*** Data supplied Section Begins ***

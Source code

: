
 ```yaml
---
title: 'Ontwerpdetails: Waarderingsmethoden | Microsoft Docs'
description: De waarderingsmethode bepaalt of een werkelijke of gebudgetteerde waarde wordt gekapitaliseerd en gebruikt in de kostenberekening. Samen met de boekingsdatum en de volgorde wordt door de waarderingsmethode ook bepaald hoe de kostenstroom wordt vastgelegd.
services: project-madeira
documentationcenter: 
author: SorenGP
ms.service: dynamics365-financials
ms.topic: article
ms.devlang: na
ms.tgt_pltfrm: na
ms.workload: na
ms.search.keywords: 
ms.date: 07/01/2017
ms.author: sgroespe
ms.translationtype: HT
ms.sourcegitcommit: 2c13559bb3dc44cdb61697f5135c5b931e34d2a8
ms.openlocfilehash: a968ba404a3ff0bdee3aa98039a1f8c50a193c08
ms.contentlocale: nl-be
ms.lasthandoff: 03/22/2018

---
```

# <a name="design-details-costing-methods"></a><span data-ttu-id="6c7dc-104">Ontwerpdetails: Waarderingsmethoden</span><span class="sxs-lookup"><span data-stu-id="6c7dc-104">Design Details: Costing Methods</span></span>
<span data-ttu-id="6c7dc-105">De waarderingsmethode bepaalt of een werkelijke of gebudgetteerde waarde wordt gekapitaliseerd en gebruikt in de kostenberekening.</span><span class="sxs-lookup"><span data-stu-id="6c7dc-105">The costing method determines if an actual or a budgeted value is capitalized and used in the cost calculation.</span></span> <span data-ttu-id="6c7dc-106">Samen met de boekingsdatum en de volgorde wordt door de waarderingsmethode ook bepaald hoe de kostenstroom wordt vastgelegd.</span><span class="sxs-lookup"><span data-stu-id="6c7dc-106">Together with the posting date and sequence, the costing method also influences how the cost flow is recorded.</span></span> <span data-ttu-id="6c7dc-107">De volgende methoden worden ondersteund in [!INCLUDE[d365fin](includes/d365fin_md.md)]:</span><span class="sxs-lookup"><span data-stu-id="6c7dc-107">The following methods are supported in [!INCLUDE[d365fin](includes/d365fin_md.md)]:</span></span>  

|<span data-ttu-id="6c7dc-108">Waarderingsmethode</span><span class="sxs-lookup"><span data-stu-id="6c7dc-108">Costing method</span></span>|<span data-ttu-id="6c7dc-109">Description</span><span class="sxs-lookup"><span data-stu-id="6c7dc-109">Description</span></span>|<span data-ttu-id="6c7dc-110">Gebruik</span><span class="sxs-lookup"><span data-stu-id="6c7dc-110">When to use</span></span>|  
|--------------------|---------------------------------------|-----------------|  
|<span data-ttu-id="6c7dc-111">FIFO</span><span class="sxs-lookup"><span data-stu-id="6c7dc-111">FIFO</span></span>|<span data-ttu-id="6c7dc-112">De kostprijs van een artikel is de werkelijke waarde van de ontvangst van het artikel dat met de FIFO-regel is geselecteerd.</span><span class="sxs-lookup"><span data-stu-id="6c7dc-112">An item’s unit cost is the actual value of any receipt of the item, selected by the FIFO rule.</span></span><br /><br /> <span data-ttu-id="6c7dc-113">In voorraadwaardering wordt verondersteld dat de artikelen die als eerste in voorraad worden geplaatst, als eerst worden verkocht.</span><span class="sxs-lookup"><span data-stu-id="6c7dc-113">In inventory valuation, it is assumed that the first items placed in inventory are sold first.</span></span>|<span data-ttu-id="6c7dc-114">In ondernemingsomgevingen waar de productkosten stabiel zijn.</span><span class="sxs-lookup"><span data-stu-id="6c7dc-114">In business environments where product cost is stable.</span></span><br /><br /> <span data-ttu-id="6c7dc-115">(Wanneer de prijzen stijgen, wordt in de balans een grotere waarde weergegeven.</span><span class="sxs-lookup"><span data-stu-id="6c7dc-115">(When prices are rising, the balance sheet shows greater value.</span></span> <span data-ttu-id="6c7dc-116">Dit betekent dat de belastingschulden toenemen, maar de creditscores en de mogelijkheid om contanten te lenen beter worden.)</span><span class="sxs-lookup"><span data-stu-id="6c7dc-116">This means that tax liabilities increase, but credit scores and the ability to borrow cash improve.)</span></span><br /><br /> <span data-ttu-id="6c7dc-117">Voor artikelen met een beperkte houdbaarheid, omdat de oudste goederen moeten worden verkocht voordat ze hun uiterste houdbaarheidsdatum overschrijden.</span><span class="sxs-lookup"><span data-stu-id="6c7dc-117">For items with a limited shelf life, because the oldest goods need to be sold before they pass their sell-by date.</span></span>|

*** Data supplied Section Ends ***

- [Task brief]: Report the lines above that contain "Waarderingsmethoden".

- [Your response]:
title: 'Ontwerpdetails: Waarderingsmethoden | Microsoft Docs'
# <a name="design-details-costing-methods"></a><span data-ttu-id="6c7dc-104">Ontwerpdetails: Waarderingsmethoden</span><span class="sxs-lookup"><span data-stu-id="6c7dc-104">Design Details: Costing Methods</span></span>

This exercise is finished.